Unlike PGF_2α or the EP₂ agonist butaprost, bimatoprost did not upregulate orphan nuclear receptor (Nur77) or connective tissue growth factor (CTNF) expression in human ciliary muscle cells or trabecular meshwork. In addition, the FP antagonist, AL-8810 blocked the PGF_2α-induced Nur77 mRNA expression in human ciliary muscle cells and trabecular meshwork indicating PGF_2α -induced Nur77 mRNA expression is via the activation of FP receptors.^{36, 37} Bimatoprost induced the upregulation of Cyr61 (cysteine-rich angiogenic protein 61) gene expression in cat iris and human ciliary muscle cells. Cry61 is involved in regulating extracellular matrix-associated signaling proteins and may be a unique mechanism by which bimatoprost exerts its pharmacological action to lower IOP independent of Nur77 or CTNF. ³⁷ The importance of the induction or lack of induction of these various genes for IOP reduction remains to be determined. The production of transgenic mice lacking these genes and their IOP responses to PGF_2α, bimatoprost, and butaprost is needed.

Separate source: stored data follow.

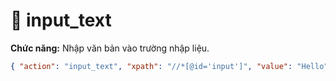 # 🧾 input_text

**Chức năng:** Nhập văn bản vào trường nhập liệu.

```json
{ "action": "input_text", "xpath": "//*[@id='input']", "value": "Hello" }
``` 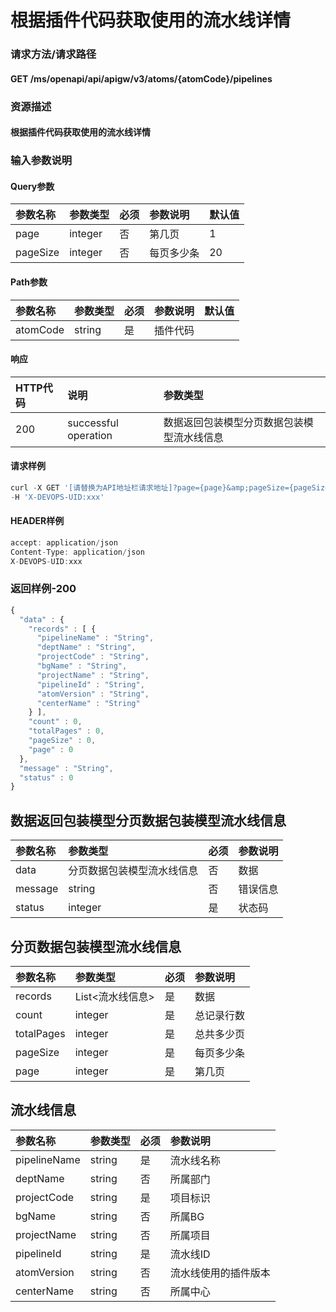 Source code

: # 根据插件代码获取使用的流水线详情

### 请求方法/请求路径

#### GET  /ms/openapi/api/apigw/v3/atoms/{atomCode}/pipelines

### 资源描述

#### 根据插件代码获取使用的流水线详情

### 输入参数说明

#### Query参数

| 参数名称 | 参数类型 | 必须 | 参数说明 | 默认值 |
| :--- | :--- | :--- | :--- | :--- |
| page | integer | 否 | 第几页 | 1 |
| pageSize | integer | 否 | 每页多少条 | 20 |

#### Path参数

| 参数名称 | 参数类型 | 必须 | 参数说明 | 默认值 |
| :--- | :--- | :--- | :--- | :--- |
| atomCode | string | 是 | 插件代码 |  |

#### 响应

| HTTP代码 | 说明 | 参数类型 |
| :--- | :--- | :--- |
| 200 | successful operation | 数据返回包装模型分页数据包装模型流水线信息 |

#### 请求样例

```javascript
curl -X GET '[请替换为API地址栏请求地址]?page={page}&amp;pageSize={pageSize}' \
-H 'X-DEVOPS-UID:xxx'
```

#### HEADER样例

```javascript
accept: application/json
Content-Type: application/json
X-DEVOPS-UID:xxx
```

### 返回样例-200

```javascript
{
  "data" : {
    "records" : [ {
      "pipelineName" : "String",
      "deptName" : "String",
      "projectCode" : "String",
      "bgName" : "String",
      "projectName" : "String",
      "pipelineId" : "String",
      "atomVersion" : "String",
      "centerName" : "String"
    } ],
    "count" : 0,
    "totalPages" : 0,
    "pageSize" : 0,
    "page" : 0
  },
  "message" : "String",
  "status" : 0
}
```

## 数据返回包装模型分页数据包装模型流水线信息

| 参数名称 | 参数类型 | 必须 | 参数说明 |
| :--- | :--- | :--- | :--- |
| data | 分页数据包装模型流水线信息 | 否 | 数据 |
| message | string | 否 | 错误信息 |
| status | integer | 是 | 状态码 |

## 分页数据包装模型流水线信息

| 参数名称 | 参数类型 | 必须 | 参数说明 |
| :--- | :--- | :--- | :--- |
| records | List&lt;流水线信息&gt; | 是 | 数据 |
| count | integer | 是 | 总记录行数 |
| totalPages | integer | 是 | 总共多少页 |
| pageSize | integer | 是 | 每页多少条 |
| page | integer | 是 | 第几页 |

## 流水线信息

| 参数名称 | 参数类型 | 必须 | 参数说明 |
| :--- | :--- | :--- | :--- |
| pipelineName | string | 是 | 流水线名称 |
| deptName | string | 否 | 所属部门 |
| projectCode | string | 是 | 项目标识 |
| bgName | string | 否 | 所属BG |
| projectName | string | 否 | 所属项目 |
| pipelineId | string | 是 | 流水线ID |
| atomVersion | string | 否 | 流水线使用的插件版本 |
| centerName | string | 否 | 所属中心 |

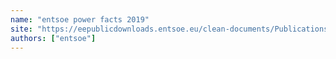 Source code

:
 ```yaml
---
name: "entsoe power facts 2019"
site: "https://eepublicdownloads.entsoe.eu/clean-documents/Publications/ENTSO-E%20general%20publications/191113_Powerfacts.pdf"
authors: ["entsoe"]
---
```

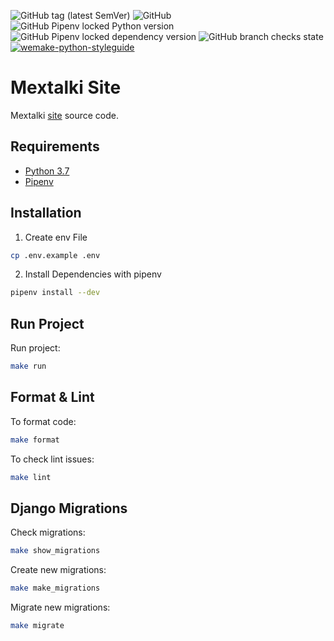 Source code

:![GitHub tag (latest SemVer)](https://carlos-shields-io.herokuapp.com/github/v/tag/mextalki/mextalki)
![GitHub](https://carlos-shields-io.herokuapp.com/github/license/mextalki/mextalki)
![GitHub Pipenv locked Python version](https://carlos-shields-io.herokuapp.com/github/pipenv/locked/python-version/mextalki/mextalki)
![GitHub Pipenv locked dependency version](https://carlos-shields-io.herokuapp.com/github/pipenv/locked/dependency-version/mextalki/mextalki/django)
![GitHub branch checks state](https://carlos-shields-io.herokuapp.com/github/checks-status/mextalki/mextalki/master)
[![wemake-python-styleguide](https://img.shields.io/badge/style-wemake-000000.svg)](https://github.com/wemake-services/wemake-python-styleguide)

# Mextalki Site
Mextalki [site](https://www.mextalki.com) source code.


## Requirements
- [Python 3.7](https://www.python.org/downloads/)
- [Pipenv](https://pipenv.pypa.io/en/latest/install/#installing-pipenv)


## Installation
1. Create env File
```sh
cp .env.example .env
```
2. Install Dependencies with pipenv
```sh
pipenv install --dev
```

## Run Project
Run project:
```sh
make run
```

## Format & Lint
To format code:
```sh
make format
```

To check lint issues:
```sh
make lint
```

## Django Migrations
Check migrations:
```sh
make show_migrations
```

Create new migrations:
```sh
make make_migrations
```

Migrate new migrations:
```sh
make migrate
``` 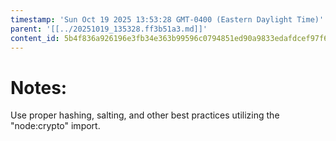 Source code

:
 ```yaml
---
timestamp: 'Sun Oct 19 2025 13:53:28 GMT-0400 (Eastern Daylight Time)'
parent: '[[../20251019_135328.ff3b51a3.md]]'
content_id: 5b4f836a926196e3fb34e363b99596c0794851ed90a9833edafdcef97f6f8f3f
---
```


# Notes:

Use proper hashing, salting, and other best practices utilizing the "node:crypto" import.
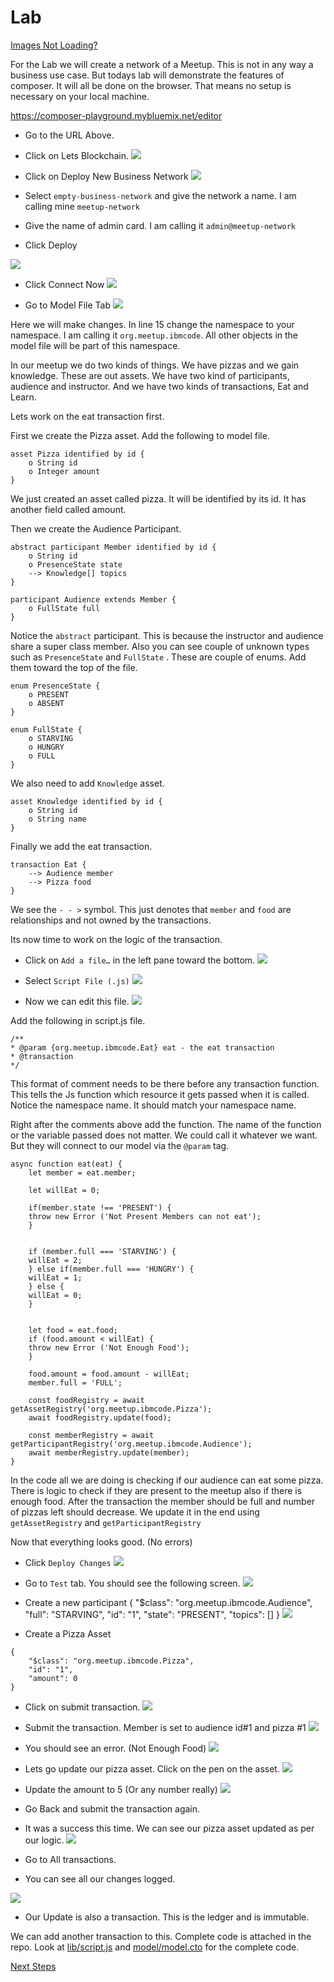 # Lab

[Images Not Loading?](./Lab.pdf)

For the Lab we will create a network of a Meetup. This is not in any way a business use case. But todays lab will demonstrate the features of composer. It will all be done on the browser. That means no setup is necessary on your local machine. 

https://composer-playground.mybluemix.net/editor


- Go to the URL Above. 
- Click on Lets Blockchain.
![](https://d2mxuefqeaa7sj.cloudfront.net/s_36A1A6882F2E629D67905CBD09A811EC3D38022D79E9284B375A8F8CCF9D7462_1538259836164_image.png)

- Click on Deploy New Business Network
![](https://d2mxuefqeaa7sj.cloudfront.net/s_36A1A6882F2E629D67905CBD09A811EC3D38022D79E9284B375A8F8CCF9D7462_1538259887855_image.png)

- Select `empty-business-network` and give the network a name. I am calling mine `meetup-network` 
- Give the name of admin card. I am calling it `admin@meetup-network` 
- Click Deploy


![](https://d2mxuefqeaa7sj.cloudfront.net/s_36A1A6882F2E629D67905CBD09A811EC3D38022D79E9284B375A8F8CCF9D7462_1538260092781_image.png)

- Click Connect Now
![](https://d2mxuefqeaa7sj.cloudfront.net/s_36A1A6882F2E629D67905CBD09A811EC3D38022D79E9284B375A8F8CCF9D7462_1538260125919_image.png)

- Go to Model File Tab
![](https://d2mxuefqeaa7sj.cloudfront.net/s_36A1A6882F2E629D67905CBD09A811EC3D38022D79E9284B375A8F8CCF9D7462_1538322240096_image.png)


Here we will make changes. 
In line 15 change the namespace to your namespace. I am calling it `org.meetup.ibmcode`. All other objects in the model file will be part of this namespace. 

In our meetup we do two kinds of things. We have pizzas and we gain knowledge. These are out assets. We have two kind of participants, audience and instructor. And we have two kinds of transactions, Eat and Learn. 

Lets work on the eat transaction first. 

First we create the Pizza asset. Add the following to model file.
```
asset Pizza identified by id {
    o String id  
    o Integer amount
}
```

We just created an asset called pizza. It will be identified by its id. It has another field called amount. 

Then we create the Audience Participant. 
```
abstract participant Member identified by id {
    o String id
    o PresenceState state
    --> Knowledge[] topics
}

participant Audience extends Member {
    o FullState full
}
```

Notice the `abstract` participant. This is because the instructor and audience share a super class member. Also you can see couple of unknown types such as `PresenceState` and `FullState` . These are couple of enums. Add them toward the top of the file.

```
enum PresenceState {
    o PRESENT
    o ABSENT
}

enum FullState {
    o STARVING
    o HUNGRY
    o FULL
}
```

We also need to add `Knowledge` asset.
```
asset Knowledge identified by id {
    o String id
    o String name
}
```

Finally we add the eat transaction.
```
transaction Eat {
    --> Audience member
    --> Pizza food
}
```

We see the `- - >` symbol. This just denotes that `member` and `food` are relationships and not owned by the transactions.

Its now time to work on the logic of the transaction.

- Click on `Add a file…` in the left pane toward the bottom.
![](https://d2mxuefqeaa7sj.cloudfront.net/s_36A1A6882F2E629D67905CBD09A811EC3D38022D79E9284B375A8F8CCF9D7462_1538323257201_image.png)

- Select `Script File (.js)`
![](https://d2mxuefqeaa7sj.cloudfront.net/s_36A1A6882F2E629D67905CBD09A811EC3D38022D79E9284B375A8F8CCF9D7462_1538323316795_image.png)

- Now we can edit this file.
![](https://d2mxuefqeaa7sj.cloudfront.net/s_36A1A6882F2E629D67905CBD09A811EC3D38022D79E9284B375A8F8CCF9D7462_1538323373184_image.png)


Add the following in script.js file.
```
/**
* @param {org.meetup.ibmcode.Eat} eat - the eat transaction
* @transaction
*/
```

This format of comment needs to be there before any transaction function. This tells the Js function which resource it gets passed when it is called. Notice the namespace name. It should match your namespace name. 

Right after the comments above add the function. The name of the function or the variable passed does not matter. We could call it whatever we want. But they will connect to our model via the `@param` tag. 

```
async function eat(eat) {
    let member = eat.member;
    
    let willEat = 0;
    
    if(member.state !== 'PRESENT') {
    throw new Error ('Not Present Members can not eat');
    }
    
    
    if (member.full === 'STARVING') {
    willEat = 2;
    } else if(member.full === 'HUNGRY') {
    willEat = 1;
    } else {
    willEat = 0;
    }
    
    
    let food = eat.food;
    if (food.amount < willEat) {
    throw new Error ('Not Enough Food');
    }
    
    food.amount = food.amount - willEat;
    member.full = 'FULL';
    
    const foodRegistry = await getAssetRegistry('org.meetup.ibmcode.Pizza');
    await foodRegistry.update(food);
    
    const memberRegistry = await getParticipantRegistry('org.meetup.ibmcode.Audience');
    await memberRegistry.update(member);
}
```

In the code all we are doing is checking if our audience can eat some pizza. 
There is logic to check if they are present to the meetup also if there is enough food. After the transaction the member should be full and number of pizzas left should decrease. We update it in the end using `getAssetRegistry` and `getParticipantRegistry` 

Now that everything looks good. (No errors)

- Click `Deploy Changes`
![](https://d2mxuefqeaa7sj.cloudfront.net/s_36A1A6882F2E629D67905CBD09A811EC3D38022D79E9284B375A8F8CCF9D7462_1538325101133_image.png)

- Go to `Test` tab. You should see the following screen.
![](https://d2mxuefqeaa7sj.cloudfront.net/s_36A1A6882F2E629D67905CBD09A811EC3D38022D79E9284B375A8F8CCF9D7462_1538325192148_image.png)

- Create a new participant
    {
      "$class": "org.meetup.ibmcode.Audience",
      "full": "STARVING",
      "id": "1",
      "state": "PRESENT",
      "topics": []
    }
![](https://d2mxuefqeaa7sj.cloudfront.net/s_36A1A6882F2E629D67905CBD09A811EC3D38022D79E9284B375A8F8CCF9D7462_1538360661032_image.png)

- Create a Pizza Asset
```
{
    "$class": "org.meetup.ibmcode.Pizza",
    "id": "1",
    "amount": 0
}
```
- Click on submit transaction.
![](https://d2mxuefqeaa7sj.cloudfront.net/s_36A1A6882F2E629D67905CBD09A811EC3D38022D79E9284B375A8F8CCF9D7462_1538360763439_image.png)

- Submit the transaction. Member is set to audience id#1 and pizza #1
![](https://d2mxuefqeaa7sj.cloudfront.net/s_36A1A6882F2E629D67905CBD09A811EC3D38022D79E9284B375A8F8CCF9D7462_1538360810956_image.png)

- You should see an error. (Not Enough Food)
![](https://d2mxuefqeaa7sj.cloudfront.net/s_36A1A6882F2E629D67905CBD09A811EC3D38022D79E9284B375A8F8CCF9D7462_1538360844470_image.png)

- Lets go update our pizza asset. Click on the pen on the asset.
![](https://d2mxuefqeaa7sj.cloudfront.net/s_36A1A6882F2E629D67905CBD09A811EC3D38022D79E9284B375A8F8CCF9D7462_1538361059794_image.png)

- Update the amount to 5 (Or any number really)
![](https://d2mxuefqeaa7sj.cloudfront.net/s_36A1A6882F2E629D67905CBD09A811EC3D38022D79E9284B375A8F8CCF9D7462_1538361126099_image.png)

- Go Back and submit the transaction again.
- It was a success this time. We can see our pizza asset updated as per our logic.
![](https://d2mxuefqeaa7sj.cloudfront.net/s_36A1A6882F2E629D67905CBD09A811EC3D38022D79E9284B375A8F8CCF9D7462_1538361225298_image.png)

- Go to All transactions. 
- You can see all our changes logged. 

 

![](https://d2mxuefqeaa7sj.cloudfront.net/s_36A1A6882F2E629D67905CBD09A811EC3D38022D79E9284B375A8F8CCF9D7462_1538361287484_image.png)

- Our Update is also a transaction. This is the ledger and is immutable.

We can add another transaction to this. Complete code is attached in the repo. Look at [lib/script.js](./lib/script.js) and [model/model.cto](./model/model.cto) for the complete code. 

[Next Steps](./Next-Steps.md) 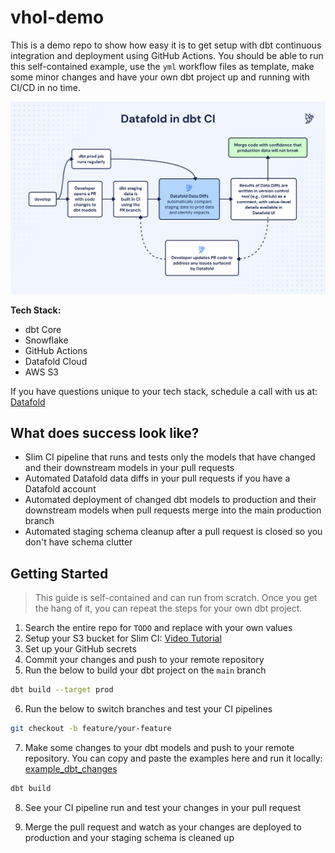 # vhol-demo

This is a demo repo to show how easy it is to get setup with dbt continuous integration and deployment using GitHub Actions.
You should be able to run this self-contained example, use the `yml` workflow files as template, make some minor changes and have your own dbt project up and running with CI/CD in no time.

![](img/Datafold_in_dbt_CI.png)

**Tech Stack:**

- dbt Core
- Snowflake
- GitHub Actions
- Datafold Cloud
- AWS S3

If you have questions unique to your tech stack, schedule a call with us at: [Datafold](https://www.datafold.com/)

## What does success look like?

- Slim CI pipeline that runs and tests only the models that have changed and their downstream models in your pull requests
- Automated Datafold data diffs in your pull requests if you have a Datafold account
- Automated deployment of changed dbt models to production and their downstream models when pull requests merge into the main production branch
- Automated staging schema cleanup after a pull request is closed so you don't have schema clutter

## Getting Started

> This guide is self-contained and can run from scratch. Once you get the hang of it, you can repeat the steps for your own dbt project.

1. Search the entire repo for `TODO` and replace with your own values
2. Setup your S3 bucket for Slim CI: [Video Tutorial]()
3. Set up your GitHub secrets
4. Commit your changes and push to your remote repository
5. Run the below to build your dbt project on the `main` branch

```bash 
dbt build --target prod
```

6. Run the below to switch branches and test your CI pipelines

```bash
git checkout -b feature/your-feature
```

7. Make some changes to your dbt models and push to your remote repository. You can copy and paste the examples here and run it locally: [example_dbt_changes](example_dbt_changes/)

```bash
dbt build
```

8. See your CI pipeline run and test your changes in your pull request

9. Merge the pull request and watch as your changes are deployed to production and your staging schema is cleaned up
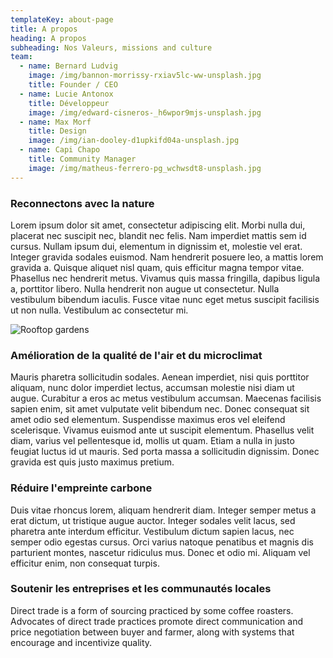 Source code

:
 ```yaml
---
templateKey: about-page
title: A propos
heading: A propos
subheading: Nos Valeurs, missions and culture
team:
  - name: Bernard Ludvig
    image: /img/bannon-morrissy-rxiav5lc-ww-unsplash.jpg
    title: Founder / CEO
  - name: Lucie Antonox
    title: Développeur
    image: /img/edward-cisneros-_h6wpor9mjs-unsplash.jpg
  - name: Max Morf
    title: Design
    image: /img/ian-dooley-d1upkifd04a-unsplash.jpg
  - name: Capi Chapo
    title: Community Manager
    image: /img/matheus-ferrero-pg_wchwsdt8-unsplash.jpg
---
```

### Reconnectons avec la nature

Lorem ipsum dolor sit amet, consectetur adipiscing elit. Morbi nulla dui, placerat nec suscipit nec, blandit nec felis. Nam imperdiet mattis sem id cursus. Nullam ipsum dui, elementum in dignissim et, molestie vel erat. Integer gravida sodales euismod. Nam hendrerit posuere leo, a mattis lorem gravida a. Quisque aliquet nisl quam, quis efficitur magna tempor vitae. Phasellus nec hendrerit metus. Vivamus quis massa fringilla, dapibus ligula a, porttitor libero. Nulla hendrerit non augue ut consectetur. Nulla vestibulum bibendum iaculis. Fusce vitae nunc eget metus suscipit facilisis ut non nulla. Vestibulum ac consectetur mi.

![Rooftop gardens](/img/imagewebconfeglantine.jpg "Rooftop gardens")

### Amélioration de la qualité de l'air et du microclimat

Mauris pharetra sollicitudin sodales. Aenean imperdiet, nisi quis porttitor aliquam, nunc dolor imperdiet lectus, accumsan molestie nisi diam ut augue. Curabitur a eros ac metus vestibulum accumsan. Maecenas facilisis sapien enim, sit amet vulputate velit bibendum nec. Donec consequat sit amet odio sed elementum. Suspendisse maximus eros vel eleifend scelerisque. Vivamus euismod ante ut suscipit elementum. Phasellus velit diam, varius vel pellentesque id, mollis ut quam. Etiam a nulla in justo feugiat luctus id ut mauris. Sed porta massa a sollicitudin dignissim. Donec gravida est quis justo maximus pretium.

### Réduire l'empreinte carbone

Duis vitae rhoncus lorem, aliquam hendrerit diam. Integer semper metus a erat dictum, ut tristique augue auctor. Integer sodales velit lacus, sed pharetra ante interdum efficitur. Vestibulum dictum sapien lacus, nec semper odio egestas cursus. Orci varius natoque penatibus et magnis dis parturient montes, nascetur ridiculus mus. Donec et odio mi. Aliquam vel efficitur enim, non consequat turpis.

### Soutenir les entreprises et les communautés locales

Direct trade is a form of sourcing practiced by some coffee roasters. Advocates of direct trade practices promote direct communication and price negotiation between buyer and farmer, along with systems that encourage and incentivize quality. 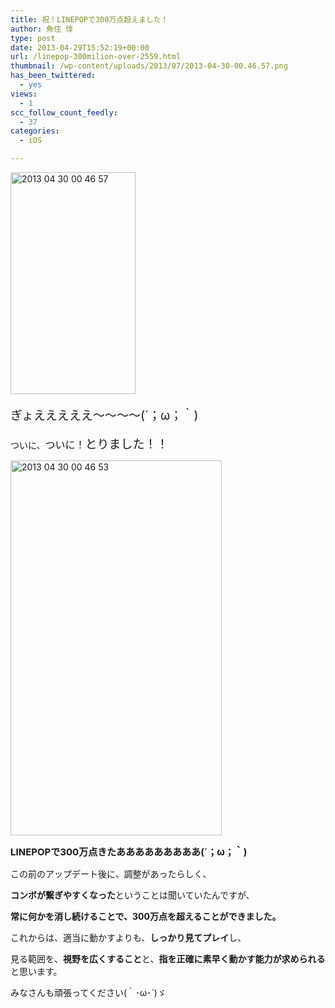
 ```yaml
---
title: 祝！LINEPOPで300万点超えました！
author: 魚住 惇
type: post
date: 2013-04-29T15:52:19+00:00
url: /linepop-300milion-over-2559.html
thumbnail: /wp-content/uploads/2013/07/2013-04-30-00.46.57.png
has_been_twittered:
  - yes
views:
  - 1
scc_follow_count_feedly:
  - 37
categories:
  - iOS

---
```

<img decoding="async" loading="lazy" title="2013-04-30 00.46.57.png" src="/wp-content/uploads/2013/04/2013-04-30-00.46.57.png" alt="2013 04 30 00 46 57" width="200" height="355" border="0" />

<!--more-->

<p style="font-size: 19px;">
  ぎょえええええ〜〜〜〜(´；ω；｀)
</p>

ついに、<span style="font-size: 16px;">ついに！</span><span style="font-size: 19px;">とりました！！</span></p> 

<img decoding="async" loading="lazy" title="2013-04-30 00.46.53.png" src="/wp-content/uploads/2013/04/2013-04-30-00.46.53.png" alt="2013 04 30 00 46 53" width="338" height="600" border="0" /> 

<p style="font-size: 15px;">
  <b>LINEPOPで300万点きたあああああああああ(´；ω；｀)</b>
</p></p> 

この前のアップデート後に、調整があったらしく、

**コンボが繋ぎやすくなった**ということは聞いていたんですが、

**常に何かを消し続けることで、300万点を超えることができました。**</p> 

これからは、適当に動かすよりも、**しっかり見てプレイ**し、

見る範囲を、**視野を広くすること**と、**指を正確に素早く動かす能力が求められる**と思います。</p> 

みなさんも頑張ってください(｀･ω･´)ゞ
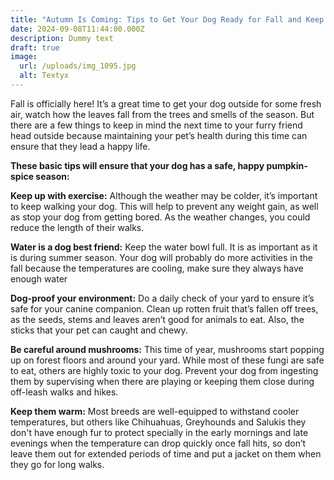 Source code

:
 ```yaml
---
title: "Autumn Is Coming: Tips to Get Your Dog Ready for Fall and Keep Them Healthy  "
date: 2024-09-08T11:44:00.000Z
description: Dummy text
draft: true
image:
  url: /uploads/img_1095.jpg
  alt: Textyx
---
```

Fall is officially here! It’s a great time to get your dog outside for some fresh air, watch how the leaves fall from the trees and smells of the season. But there are a few things to keep in mind the next time to your furry friend head outside because maintaining your pet’s health during this time can ensure that they lead a happy life.

**These basic tips will ensure that your dog has a safe, happy pumpkin-spice season:**

**Keep up with exercise:** Although the weather may be colder, it’s important to keep walking your dog. This will help to prevent any weight gain, as well as stop your dog from getting bored. As the weather changes, you could reduce the length of their walks.  

**Water is a dog best friend:** Keep the water bowl full. It is as important as it is during summer season. Your dog will probably do more activities in the fall because the temperatures are cooling, make sure they always have enough water

**Dog-proof your environment:** Do a daily check of your yard to ensure it’s safe for your canine companion. Clean up rotten fruit that’s fallen off trees, as the seeds, stems and leaves aren’t good for animals to eat. Also, the sticks that your pet can caught and chewy.

**Be careful around mushrooms:** This time of year, mushrooms start popping up on forest floors and around your yard. While most of these fungi are safe to eat, others are highly toxic to your dog. Prevent your dog from ingesting them by supervising when there are playing or keeping them close during off-leash walks and hikes.

**Keep them warm:** Most breeds are well-equipped to withstand cooler temperatures, but others like Chihuahuas, Greyhounds and Salukis they don't have enough fur to protect specially in the early mornings and late evenings when the temperature can drop quickly once fall hits, so don’t leave them out for extended periods of time and put a jacket on them when they go for long walks.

Bimatoprost appears to reduce the IOP of patients who are unresponsive to latanoprost, ²⁴ suggesting that the prostamide bimatoprost and the FP receptor agonist latanoprost stimulate different receptor populations. This is consistent with studies on isolated iridial cells where bimatoprost stimulated an entirely different cell population to those sensitive to PGF_2α and bimatoprost acid (17-phenyl PGF_2α). ⁵⁹ An equally plausible explanation is that some eyes may be deficient in corneal esterase and thus are not able to adequately convert the prodrug latanoprost into its free acid active form. ²¹ Also splice variants of the FP receptor may exist that have not yet been discovered. Single nucleotide polymorphisms in the promoter and intron 1 regions of the FP receptor gene are correlated with the variability in the IOP-lowering response to latanoprost in normal human eyes. ⁵⁴

Summary

Clinical and animal studies of aqueous humor dynamics have reported that PG analogs effectively reduce IOP by enhancing aqueous humor outflow. The relative effects of PG analogs on each of the two outflow pathways may vary, but it appears that they reduce IOP predominantly by increasing uveoscleral outflow and to a lesser extent trabecular outflow facility. Morphological studies have identified PG receptors and described significant cellular changes in PG-treated tissues of both outflow pathways. Biochemical studies have reported many complex cellular events in PG-treated outflow tissues, including activation of multiple signaling pathways, and increased expression of some factors and downregulation of others. Genetic studies of knockout mice treated with PGs have found that a reduction in IOP requires intact FP and EP₃ receptors.

Many questions remain unanswered but progress continues to be made. Prostamide antagonists have been described^{76, 87} but this has raised new questions. ⁷ A prostamide receptor needs to be cloned and its biosynthesis enzyme identified to conclude that a unique prostamide-sensitive receptor exists. Further work is required to confirm that bimatoprost acts through this receptor. Multiple-dosing studies of each PG should be compared before concluding that one PG analog acts through mechanisms different from all others. Live animal and clinical studies are needed to support claims made by in vitro experiments. Receptor subtype selectivity of topical PGs should be identified. The importance of induction or lack of induction of various genes for IOP reduction needs to be clarified. One day, the current research may lead to future new drugs that exceed the utility of the PGF_2αanalogs.

Method of Literature Search

These studies, dating between 2000 and 2008 were found from a series of literature searches of PubMed and from the reference lists of these articles. The searches included the following terms in various combinations: anterior segment organ culture, aqueous flow, aqueous humor dynamics, bimatoprost, ciliary muscle, DP receptor, EP receptor, fluorophotometry, FP receptor, latanoprost, matrix metalloproteinase, monkey, ocular, outflow facility, prostaglandins, prostamide, prostanoid, tafluprost, tonography, travoprost, unoprostone, uveoscleral outflow. Original research articles, review articles and meeting abstracts are included in this review.